Enzyme-linked immunosorbent assay (ELISA)
The concentration of CXCL12 in BALF was measured using mouse-specific ELISA kits (Sizhengbai, Beijing, China). The concentration of HMGB1 in BALF was determined using an HMGB1 ELISA kit (Shino-Test Corporation, Kanagawa, Japan).
Western blotting
Total protein was extracted from lung tissues using a total protein extraction kit (KeyGEN, Nanjing, China). Samples containing equal quantities of protein were separated on 8% sodium dodecyl-sulfate polyacrylamide gel electrophoresis (SDS-PAGE) gels and then transferred onto polyvinylidene fluoride (PVDF) membranes (Millipore, Billerica, MA, USA). The membranes were probed with primary antibodies against CXCR4 (1:500, Santa Cruz, USA) or β-actin (1:5 000; 4abio, China). An alkaline phosphatase-conjugated goat anti-mouse antibody (1:5 000; MultiSciences, China) was used to detect the presence of the respective protein bands. Signals were quantified using Quantity One software (Bio-Rad, Hercules, CA, USA) and normalized relative to β-actin.
Inflammatory cell counts in BALF
Briefly, mice were anesthetized with urethane (15 mg/10 g body weight, i.p.). BALF was collected following six lavage washes with 0.5 ml of ice-cold PBS for inflammatory cell counting, as described previously [15].

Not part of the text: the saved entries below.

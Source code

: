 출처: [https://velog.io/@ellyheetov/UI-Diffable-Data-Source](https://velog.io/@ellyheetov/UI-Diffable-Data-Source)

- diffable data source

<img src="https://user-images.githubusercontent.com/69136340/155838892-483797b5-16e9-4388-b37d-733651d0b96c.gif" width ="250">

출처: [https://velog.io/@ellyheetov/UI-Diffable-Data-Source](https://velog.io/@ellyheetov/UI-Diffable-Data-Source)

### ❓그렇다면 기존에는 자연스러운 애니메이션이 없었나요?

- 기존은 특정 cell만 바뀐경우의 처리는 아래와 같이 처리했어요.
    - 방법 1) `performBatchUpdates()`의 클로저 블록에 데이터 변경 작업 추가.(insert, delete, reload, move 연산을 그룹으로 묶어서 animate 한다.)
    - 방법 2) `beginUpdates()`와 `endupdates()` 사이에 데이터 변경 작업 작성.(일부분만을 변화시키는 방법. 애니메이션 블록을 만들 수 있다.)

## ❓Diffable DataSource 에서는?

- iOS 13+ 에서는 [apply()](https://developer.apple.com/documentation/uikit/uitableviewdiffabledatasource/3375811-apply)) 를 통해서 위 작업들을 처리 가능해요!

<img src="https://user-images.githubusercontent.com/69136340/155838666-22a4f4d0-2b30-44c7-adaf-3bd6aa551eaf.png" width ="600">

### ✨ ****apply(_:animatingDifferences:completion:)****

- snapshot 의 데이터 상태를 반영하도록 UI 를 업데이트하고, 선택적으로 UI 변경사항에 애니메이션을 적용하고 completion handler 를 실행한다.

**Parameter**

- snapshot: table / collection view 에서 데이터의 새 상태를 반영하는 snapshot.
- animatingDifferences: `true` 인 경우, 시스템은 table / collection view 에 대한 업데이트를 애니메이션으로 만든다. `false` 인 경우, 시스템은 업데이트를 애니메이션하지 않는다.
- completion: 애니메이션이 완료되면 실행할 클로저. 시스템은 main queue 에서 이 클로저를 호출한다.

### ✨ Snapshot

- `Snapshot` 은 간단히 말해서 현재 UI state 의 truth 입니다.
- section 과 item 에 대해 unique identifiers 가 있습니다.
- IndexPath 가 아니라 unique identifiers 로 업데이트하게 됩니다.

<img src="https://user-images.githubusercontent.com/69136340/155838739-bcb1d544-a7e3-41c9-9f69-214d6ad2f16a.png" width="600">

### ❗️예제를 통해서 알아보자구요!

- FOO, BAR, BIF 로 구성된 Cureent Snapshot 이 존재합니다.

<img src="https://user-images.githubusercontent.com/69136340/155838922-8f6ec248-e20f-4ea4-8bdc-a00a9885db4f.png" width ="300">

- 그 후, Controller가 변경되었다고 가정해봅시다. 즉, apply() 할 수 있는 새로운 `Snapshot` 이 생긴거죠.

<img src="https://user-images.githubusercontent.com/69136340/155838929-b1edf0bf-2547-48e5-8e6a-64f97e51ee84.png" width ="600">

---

Airway resistance detection
AHR was assessed in conscious and unrestrained mice by whole-body plethysmography (Emca instrument, All Medicus, France). Briefly, each mouse was placed in a plastic chamber and exposed to aerosolized PBS, followed by increasing concentrations of aerosolized methacholine solution (3.125, 6.25, 12.5, 25, and 50 mg/ml; Sigma, USA) dissolved in PBS at 3-min exposures. Bronchoconstriction was recorded for an additional 5 min after each dose of methacholine. The highest enhanced pause (Penh) value obtained during each methacholine challenge was expressed as the proportion of basal Penh observed in response to PBS challenge.
Lung histopathology
The left lung lobes of mice were fixed in 10% (v/v) neutral-buffered formalin for 24 h, embedded in paraffin, cut into 5-μm-thick sections, and stained with hematoxylin and eosin (H&E) (Sigma-Aldrich, Sigma MHS-16, and Sigma HT110-1-32, respectively, USA) to evaluate RSV-associated pulmonary histopathology. The infiltration of inflammatory cells around the airway was scored, as described previously [16].
Flow cytometry
The prepared single-cell suspensions were blocked with rat serum for 30 min and then stained with antibodies against mouse CD45, CD3, CD19, CD49b or isotype control conjugated with PE-Cy7, PerCP-cy5.5, FITC, or PE for 30 min, respectively. The indicated antibodies were obtained from eBioscience (San Diego, CA, USA). Subsequently, the stained samples were measured on a FACSCalibur flow cytometer (BD Biosciences). Data were analyzed using CellQuest software (BD Biosciences).